Revenues jumped by six percent last year compared to 2015, to 37.9 billion kroner (5 billion euros, $5.2 billion),  for a net profit up two percent to 9.4 billion. This is the smallest annual rise since 2007 for both figures. 

"We have had an almost supernatural growth in recent years. Now we have more sustainable growth," CEO Bali Padda told a live-streamed press conference. 

While consumer sales in European markets were satisfactory and development prospects were "interesting" in China, they "stagnated" last year in the United States despite large marketing expenses. 

"In the US, consumer sales were flat year-on-year despite a significant increase in marketing spend in the second half of the year," Padda said in a statement. 

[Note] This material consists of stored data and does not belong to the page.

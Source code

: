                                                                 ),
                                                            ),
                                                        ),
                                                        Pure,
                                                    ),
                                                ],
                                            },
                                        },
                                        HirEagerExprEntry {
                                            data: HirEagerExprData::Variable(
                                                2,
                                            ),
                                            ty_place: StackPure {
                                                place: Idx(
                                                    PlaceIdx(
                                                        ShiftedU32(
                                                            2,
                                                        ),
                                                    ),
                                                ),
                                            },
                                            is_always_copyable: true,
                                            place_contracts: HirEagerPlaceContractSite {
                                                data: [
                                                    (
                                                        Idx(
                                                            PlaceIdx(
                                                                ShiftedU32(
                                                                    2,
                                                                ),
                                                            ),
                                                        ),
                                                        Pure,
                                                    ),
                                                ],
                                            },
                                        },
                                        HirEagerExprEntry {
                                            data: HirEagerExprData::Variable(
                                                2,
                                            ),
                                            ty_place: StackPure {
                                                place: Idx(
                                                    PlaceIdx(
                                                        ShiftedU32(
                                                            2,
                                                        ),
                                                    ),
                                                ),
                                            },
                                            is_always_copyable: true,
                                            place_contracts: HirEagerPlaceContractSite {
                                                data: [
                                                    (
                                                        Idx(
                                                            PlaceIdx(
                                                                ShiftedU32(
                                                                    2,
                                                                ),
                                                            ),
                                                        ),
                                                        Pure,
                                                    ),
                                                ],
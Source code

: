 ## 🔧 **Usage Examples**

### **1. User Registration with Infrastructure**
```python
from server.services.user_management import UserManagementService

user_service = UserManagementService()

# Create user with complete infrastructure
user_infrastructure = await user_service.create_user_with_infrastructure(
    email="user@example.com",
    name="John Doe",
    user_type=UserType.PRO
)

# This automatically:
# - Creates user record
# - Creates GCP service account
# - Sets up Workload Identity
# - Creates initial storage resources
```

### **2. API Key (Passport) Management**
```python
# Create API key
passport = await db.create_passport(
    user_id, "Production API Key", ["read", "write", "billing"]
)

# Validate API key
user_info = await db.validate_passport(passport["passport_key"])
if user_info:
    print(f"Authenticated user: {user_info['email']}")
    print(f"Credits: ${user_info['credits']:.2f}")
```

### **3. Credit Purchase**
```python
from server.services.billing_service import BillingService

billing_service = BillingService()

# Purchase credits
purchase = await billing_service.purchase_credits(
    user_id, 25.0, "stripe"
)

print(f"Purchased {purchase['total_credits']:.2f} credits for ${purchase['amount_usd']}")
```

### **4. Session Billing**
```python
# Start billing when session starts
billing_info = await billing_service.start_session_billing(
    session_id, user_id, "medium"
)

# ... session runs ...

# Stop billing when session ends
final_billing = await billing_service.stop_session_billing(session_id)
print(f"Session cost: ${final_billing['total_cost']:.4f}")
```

"We were encouraged by our performance in mature markets in Europe and continue to see strong potential in China, which represents an attractive growth opportunity," Padda added. 

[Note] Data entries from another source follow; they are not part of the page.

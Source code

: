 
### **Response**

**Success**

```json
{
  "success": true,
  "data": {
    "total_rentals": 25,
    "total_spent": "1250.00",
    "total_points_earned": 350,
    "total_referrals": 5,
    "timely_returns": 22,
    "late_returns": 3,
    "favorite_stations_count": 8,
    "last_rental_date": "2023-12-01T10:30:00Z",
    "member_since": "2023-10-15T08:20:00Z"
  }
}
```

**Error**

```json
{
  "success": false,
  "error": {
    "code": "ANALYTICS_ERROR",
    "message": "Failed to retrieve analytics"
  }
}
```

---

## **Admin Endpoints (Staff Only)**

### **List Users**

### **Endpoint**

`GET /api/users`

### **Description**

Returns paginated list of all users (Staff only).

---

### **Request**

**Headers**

Lego, whose masked figures hit the top of the US box office with "The LEGO Batman Movie", plans to launch new products this year combining physical toys and digital platforms. 

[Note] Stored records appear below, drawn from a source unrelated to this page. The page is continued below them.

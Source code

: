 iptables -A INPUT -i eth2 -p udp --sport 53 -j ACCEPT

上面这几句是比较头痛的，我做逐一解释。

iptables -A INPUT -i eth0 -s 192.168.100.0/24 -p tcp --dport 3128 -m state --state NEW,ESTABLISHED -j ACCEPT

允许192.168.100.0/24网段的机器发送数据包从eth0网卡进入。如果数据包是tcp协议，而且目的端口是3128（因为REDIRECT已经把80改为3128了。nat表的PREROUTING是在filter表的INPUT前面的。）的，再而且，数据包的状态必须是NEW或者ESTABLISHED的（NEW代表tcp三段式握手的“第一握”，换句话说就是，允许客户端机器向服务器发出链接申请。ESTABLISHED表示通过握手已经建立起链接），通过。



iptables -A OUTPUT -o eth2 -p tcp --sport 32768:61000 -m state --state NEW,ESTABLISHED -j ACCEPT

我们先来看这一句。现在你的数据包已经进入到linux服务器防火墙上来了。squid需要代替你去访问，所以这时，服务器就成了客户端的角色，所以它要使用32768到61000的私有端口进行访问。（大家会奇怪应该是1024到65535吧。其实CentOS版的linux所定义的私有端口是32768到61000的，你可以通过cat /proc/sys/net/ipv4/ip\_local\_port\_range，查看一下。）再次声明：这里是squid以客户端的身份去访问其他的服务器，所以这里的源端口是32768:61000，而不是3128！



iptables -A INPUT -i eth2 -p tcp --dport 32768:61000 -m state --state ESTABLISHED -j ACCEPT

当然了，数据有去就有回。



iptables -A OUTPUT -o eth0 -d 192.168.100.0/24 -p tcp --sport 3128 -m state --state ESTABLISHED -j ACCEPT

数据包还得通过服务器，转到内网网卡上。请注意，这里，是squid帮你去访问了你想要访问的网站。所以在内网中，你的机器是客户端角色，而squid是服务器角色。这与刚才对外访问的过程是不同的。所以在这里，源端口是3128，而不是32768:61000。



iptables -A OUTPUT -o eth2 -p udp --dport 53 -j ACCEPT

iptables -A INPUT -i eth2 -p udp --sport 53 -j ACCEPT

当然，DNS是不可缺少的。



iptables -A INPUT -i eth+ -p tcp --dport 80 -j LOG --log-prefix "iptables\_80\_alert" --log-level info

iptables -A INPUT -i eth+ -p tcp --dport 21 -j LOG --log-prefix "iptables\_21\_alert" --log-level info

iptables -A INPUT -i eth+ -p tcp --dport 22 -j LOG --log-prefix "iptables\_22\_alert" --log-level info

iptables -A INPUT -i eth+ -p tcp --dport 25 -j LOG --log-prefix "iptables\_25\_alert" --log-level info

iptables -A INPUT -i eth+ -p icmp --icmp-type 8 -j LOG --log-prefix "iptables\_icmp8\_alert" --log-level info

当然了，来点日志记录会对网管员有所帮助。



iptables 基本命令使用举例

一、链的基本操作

The toy maker giant will continue to invest internationally, especially in production in China where it will build a new plant.

It announced in December a split that would focus the value and strategy on a new entity to control the brand, Lego Brand Group, led by Jorgen Vig Knudstorp, the first non-family member of the company. 

Lego Group has transformed over the years into an increasingly large group, while remaining exclusively in the hands of the descendants of Ole Kirk Kristinsen, a carpenter who had created a wooden toy manufacturer in 1932 and patented the famous plastic brick in 1954.

As "The Lego Movie" is set to have a sequel in 2019, the brand is widely known in video games, cartoons, Legoland amusement parks, and other products. (AFP)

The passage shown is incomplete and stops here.